▶ **The task**:
Scan the records below for the line containing "-Seller Listings: Enables" and the line containing "Install dependencies: cd". Copy both, plus every line between, exactly.

Records contained in a dataset
____

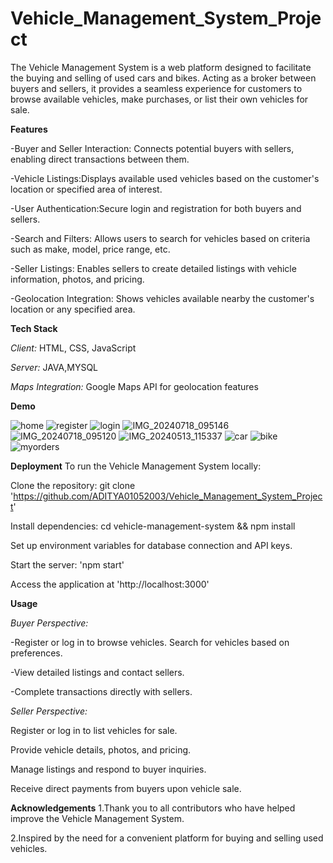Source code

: # Vehicle_Management_System_Project

The Vehicle Management System is a web platform designed to facilitate the buying and selling of used cars and bikes. Acting as a broker between buyers and sellers, it provides a seamless experience for customers to browse available vehicles, make purchases, or list their own vehicles for sale.



**Features**

-Buyer and Seller Interaction: Connects potential buyers with sellers, enabling direct transactions between them.

-Vehicle Listings:Displays available used vehicles based on the customer's location or specified area of interest.

-User Authentication:Secure login and registration for both buyers and sellers.

-Search and Filters: Allows users to search for vehicles based on criteria such as make, model, price range, etc.

-Seller Listings: Enables sellers to create detailed listings with vehicle information, photos, and pricing.

-Geolocation Integration: Shows vehicles available nearby the customer's location or any specified area.



****Tech Stack****

*Client:* HTML, CSS, JavaScript

*Server:* JAVA,MYSQL

*Maps Integration:* Google Maps API for geolocation features


******Demo******

![home](https://github.com/user-attachments/assets/a5971a66-a0e3-4909-a069-bd5519473c2e)
![register](https://github.com/user-attachments/assets/e23c4c9e-8f0a-4754-b28c-f92afb8f168d)
![login](https://github.com/user-attachments/assets/f4c81239-a446-4194-b4eb-6e3483f2a58a)
![IMG_20240718_095146](https://github.com/user-attachments/assets/2a1f45a9-535b-4b8a-a121-ab172686336f)
![IMG_20240718_095120](https://github.com/user-attachments/assets/f80b33ba-0c1c-49c5-b29e-f9e0fbc05f5d)
![IMG_20240513_115337](https://github.com/user-attachments/assets/9cdefecb-b2d7-45ab-9613-43e9cc9124d6)
![car](https://github.com/user-attachments/assets/3a281b01-8251-4211-9bae-ea380aa2c602)
![bike](https://github.com/user-attachments/assets/654968f1-a2f7-4b0e-934b-ffb45d7d71c3)
![myorders](https://github.com/user-attachments/assets/b2024ebd-7380-4dda-a637-82ca02bb5e0d)


****Deployment****
To run the Vehicle Management System locally:

Clone the repository: git clone 'https://github.com/ADITYA01052003/Vehicle_Management_System_Project'

Install dependencies: cd vehicle-management-system && npm install

Set up environment variables for database connection and API keys.

Start the server: 'npm start'

Access the application at 'http://localhost:3000'

**Usage**

*Buyer Perspective:*

-Register or log in to browse vehicles. Search for vehicles based on preferences.

-View detailed listings and contact sellers.

-Complete transactions directly with sellers.


*Seller Perspective:*

Register or log in to list vehicles for sale.

Provide vehicle details, photos, and pricing.

Manage listings and respond to buyer inquiries.

Receive direct payments from buyers upon vehicle sale.



**Acknowledgements**
1.Thank you to all contributors who have helped improve the Vehicle Management System.

2.Inspired by the need for a convenient platform for buying and selling used vehicles.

____

▶ **Response to the exercise**:
-Seller Listings: Enables sellers to create detailed listings with vehicle information, photos, and pricing.

-Geolocation Integration: Shows vehicles available nearby the customer's location or any specified area.



****Tech Stack****

*Client:* HTML, CSS, JavaScript

*Server:* JAVA,MYSQL

*Maps Integration:* Google Maps API for geolocation features


******Demo******

![home](https://github.com/user-attachments/assets/a5971a66-a0e3-4909-a069-bd5519473c2e)
![register](https://github.com/user-attachments/assets/e23c4c9e-8f0a-4754-b28c-f92afb8f168d)
![login](https://github.com/user-attachments/assets/f4c81239-a446-4194-b4eb-6e3483f2a58a)
![IMG_20240718_095146](https://github.com/user-attachments/assets/2a1f45a9-535b-4b8a-a121-ab172686336f)
![IMG_20240718_095120](https://github.com/user-attachments/assets/f80b33ba-0c1c-49c5-b29e-f9e0fbc05f5d)
![IMG_20240513_115337](https://github.com/user-attachments/assets/9cdefecb-b2d7-45ab-9613-43e9cc9124d6)
![car](https://github.com/user-attachments/assets/3a281b01-8251-4211-9bae-ea380aa2c602)
![bike](https://github.com/user-attachments/assets/654968f1-a2f7-4b0e-934b-ffb45d7d71c3)
![myorders](https://github.com/user-attachments/assets/b2024ebd-7380-4dda-a637-82ca02bb5e0d)


****Deployment****
To run the Vehicle Management System locally:

Clone the repository: git clone 'https://github.com/ADITYA01052003/Vehicle_Management_System_Project'

Install dependencies: cd vehicle-management-system && npm install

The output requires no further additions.